I have to admit that as a young man I was fascinated with the taste of wine but couldn't appreciate beer at all. To this day, I do not like beer. Perhaps it is my loss, but that is my choice. If someone wishes to call me a wine snob, so be it.

Finally, I do not drink wine to get high. Doing so only destroys my appreciation for what I am drinking. Perhaps I am in a small minority in that regard, but so what?
Jonathan Lawrence
somewhere in the world —  October 4, 2011 1:56pm ET
Matt, once again you're comparing wine with (other) objects of art, noting that it is "like other aesthetic pleasures." In short, if wine is literally comparable to "other" art objects (music and contemporary art), how can it not be an object of art, not merely a conveyor of "aesthetic pleasure." If art is what provides the recipient with aesthetic pleasure, and the consumption of wine provides (at least some of) us with aesthetic pleasure, the conclusion seems unavoidable.
Mr Andrew J Green
Kansas —  October 4, 2011 2:13pm ET
Doug Frost, another excellent wine authority and writer, describes himself as a "flavor craver." That sums it up in just two words for me. The alcohol may be a plus, but if that's all it was about, we'd just dilute pure grain alcohol to a comfortable level and swig that. Wine is not primarily a vehicle for alcohol, even is some people want to treat it that way. It is an experience.
James R Biddle
Dayton, OH —  October 4, 2011 3:06pm ET
Social psychologists have long noted Americans addiction to “illusory superiority:” the cognitive bias leading us to overestimate our strengths and underestimate our weaknesses. Garrison Keillor captured its pop culture version in his fictional town of Lake Wobegon, where "all the women are strong, all the men are good looking, and all the children are above average." If there were beer drinkers in Lake Wobegon, would they be confident connoisseurs? Would their minds remain in neutral while their opinions grow exponentially? Would the one or two wine sippers be driven even further underground? Ah yes, the American prejudice against thoughtful engagement in sipping and supping.
Steve Walker
Raleigh, NC —  October 4, 2011 8:38pm ET
I'm soon to be 59 years old. I used to be one of Matt's aptly described happy occasional guzzler of Yellow Tale, or whatever. Then, now less than two years ago, a new wine store opened near my home that was equipped with 48 tasting stations(Uncorked, in Raleigh, NC). All of a sudden I had the opportunity to taste many, many different wines from all over the world. With the positive encouragement of the stores' owner(Tony Fox) and staff, I started to realize some of the fascinating nuances of wine.

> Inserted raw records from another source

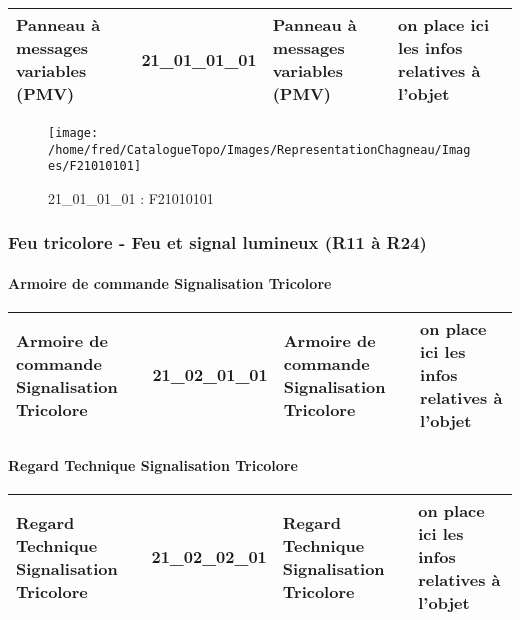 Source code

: \documentclass[12pt,titlepage,oneside]{book}
\begin{document}
\renewcommand{\arraystretch}{1.2}
\begin{supertabular}{|p{10cm}|c|p{13cm}|p{12cm}|}
 Panneau à messages variables (PMV) & 21\_01\_01\_01 & Panneau à messages variables (PMV) & on place ici les infos relatives à l'objet\\
\hline
\end{supertabular}
\begin{figure}[h!]
  \hfill         %
  \begin{minipage}[t]{3cm}
    \begin{center}
      \texttt{[image: /home/fred/CatalogueTopo/Images/RepresentationChagneau/Images/F21010101]}
      \caption[F21010101]{\label{} 21\_01\_01\_01 : F21010101}
    \end{center}
  \end{minipage}
\end{figure}

\subsubsection{\large Feu tricolore - Feu et signal lumineux (R11 à R24)}
\paragraph{Armoire de commande Signalisation Tricolore}
\noindent
\vspace{\baselineskip}

\renewcommand{\arraystretch}{1.2}
\begin{supertabular}{|p{10cm}|c|p{13cm}|p{12cm}|}
 Armoire de commande Signalisation Tricolore & 21\_02\_01\_01 & Armoire de commande Signalisation Tricolore & on place ici les infos relatives à l'objet\\
\hline
\end{supertabular}
\begin{figure}[h!]
  \hfill         %
\end{figure}


\paragraph{Regard Technique Signalisation Tricolore}
\noindent
\vspace{\baselineskip}

\renewcommand{\arraystretch}{1.2}
\begin{supertabular}{|p{10cm}|c|p{13cm}|p{12cm}|}
 Regard Technique Signalisation Tricolore & 21\_02\_02\_01 & Regard Technique Signalisation Tricolore & on place ici les infos relatives à l'objet\\
\hline
\end{supertabular}
\begin{figure}[h!]
  \hfill         %
\end{figure}
\end{document}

Now, I'm hooked, in a good way. My wife and I think long and hard about what wine to have with every evening meal. I read something nearly every day to broaden my understanding of wine. Learning about, and enjoying, wine has become my main hobby and if I could figure out how to do it I'd make it my way to make a living.

My only regret is that I came to this understanding of the wonderful world of wine now, and not long ago. Better late than never, though. Wine is, indeed, wonderful, and I look forward to learning more about it for the rest of my life!
Heitor Almeida
NY —  October 4, 2011 9:06pm ET
I had not seen this article because I am not interested in beer, but I totally agree. The only reason why "beer consumers" (what is that supposed to mean anyways?) are more "confident" is that the underlying product is so much simpler. The beauty of wine is its complexity, that nagging feeling that there is so much out there that you don't know yet. Mr. Asimov missed the boat here, big time.
Noah Sevillia
S.F. Bay Area —  October 5, 2011 12:35pm ET
Some may disagree with me but if you look closely at the comments made above, you may actually agree that Eric Asimov has a point.

There is a greater perception amongst newer wine drinkers in America that they are delving into something that is grand, complex and a bit intimidating. Factors such as price and scores do not help the new wine drinker feel any more confident in their ability to determine what they like vs. dislike. The additional frustration of looking at a bottle of French wine and trying to figure out exactly what kind of wine it is, without an education on regions and what they produce, does not help the confidence level either.

In the end I agree with the assumption that most wine drinkers feel they need a good foundation of knowledge before they feel confident in scanning a wine list or browsing through a wine store.
John Brody
Montreal Canada —  October 6, 2011 8:24am ET
"When you first started drinking did you need instruction on how to enjoy Blue Nun?Or Mateus rosé? " My first experience with wine back in the 70's were with both of these wines. I have been enjoying wine for over 30 years but only collecting for the past 6-7. I still find myself lacking the palaet of the veteran oenophile. My ability to describe and evaluate is novice at best. Wine is not quantum mechanics but many treat it as such. Fine wine has been the teritory of the wealthy and educated until recently. The internet and open wine tastings have made fine wine available to so many more than 30 years ago. Thanks Matt for being part of that educating and demystifying process. I've learned a great deal from your articles and blogs.
Brian Peters
Broomfield, CO —  October 6, 2011 9:24pm ET

Try Crushpad Wine for your winemaking fix!

Glenn Bowman
Indianapolis, IN —  October 8, 2011 7:10am ET
Great article. Well stated.
Johnny Espinoza Esquivel
Wine World —  October 10, 2011 3:32pm ET
Matt: Thanks for such a mind challenging piece! I do not think you need to be an intelectual giant to enjoy a glass of wine. That would mean wine would be reserved from some special brotherhood. You can enjoy yellow tail or a complex CdeP and be happy ans satisfied with both of them if you ultimately like them! I do enjoy reading about quantum mechanics and cosmology and far (light years actually) of being a physicist! It's quite likely I'd enjoy both subjects if i were a specialist. Truth is, I do like those two matters even with lack of knowledge. And this is why I Love Wine and why I'm learning and reading and absorbing as much as I can on wine. And the good thing is that I don't need a PhD on wine to enjoy a Beaujolois village, a Napa Cabernet or a borros of Amarone! I Love the three of them. The advantage I (we) have: I can learn about the differences they and by that, enjoy them More.
Neil Barham
Vail, co —  October 11, 2011 12:09am ET
Matt you are wrong. What Eric said is true. Wine due to publications like WS has now been found to be confusing. How you ask. You guys sing the merits of manipulated wines of no place. When I was a college student in the early 70s I could taste and experience the revelations of a Sancerre or a classified Bordeaux as well as a Burgundy from a single site. Now people in college are faced with wines that are designed to deliver a certain taste with a cute name that means nothing. Great job Matt. You were bettermthan that.

Ps what Eric said about NZ Pinot was righ on too!
Dennis D Bishop
Shelby Twp., MI, USA —  October 16, 2011 10:11am ET
Matt, you are "spot on" with your wine education = wine appreciation comments. I am self educated thru books, videos and many visits to wineries and wine shops and discussions with those in the industry. I am a source of information for my friends... and their friends. My enjoyment of wine continues to grow and I can't imagine when it will end... and how much more wine enjoyment lies ahead for me!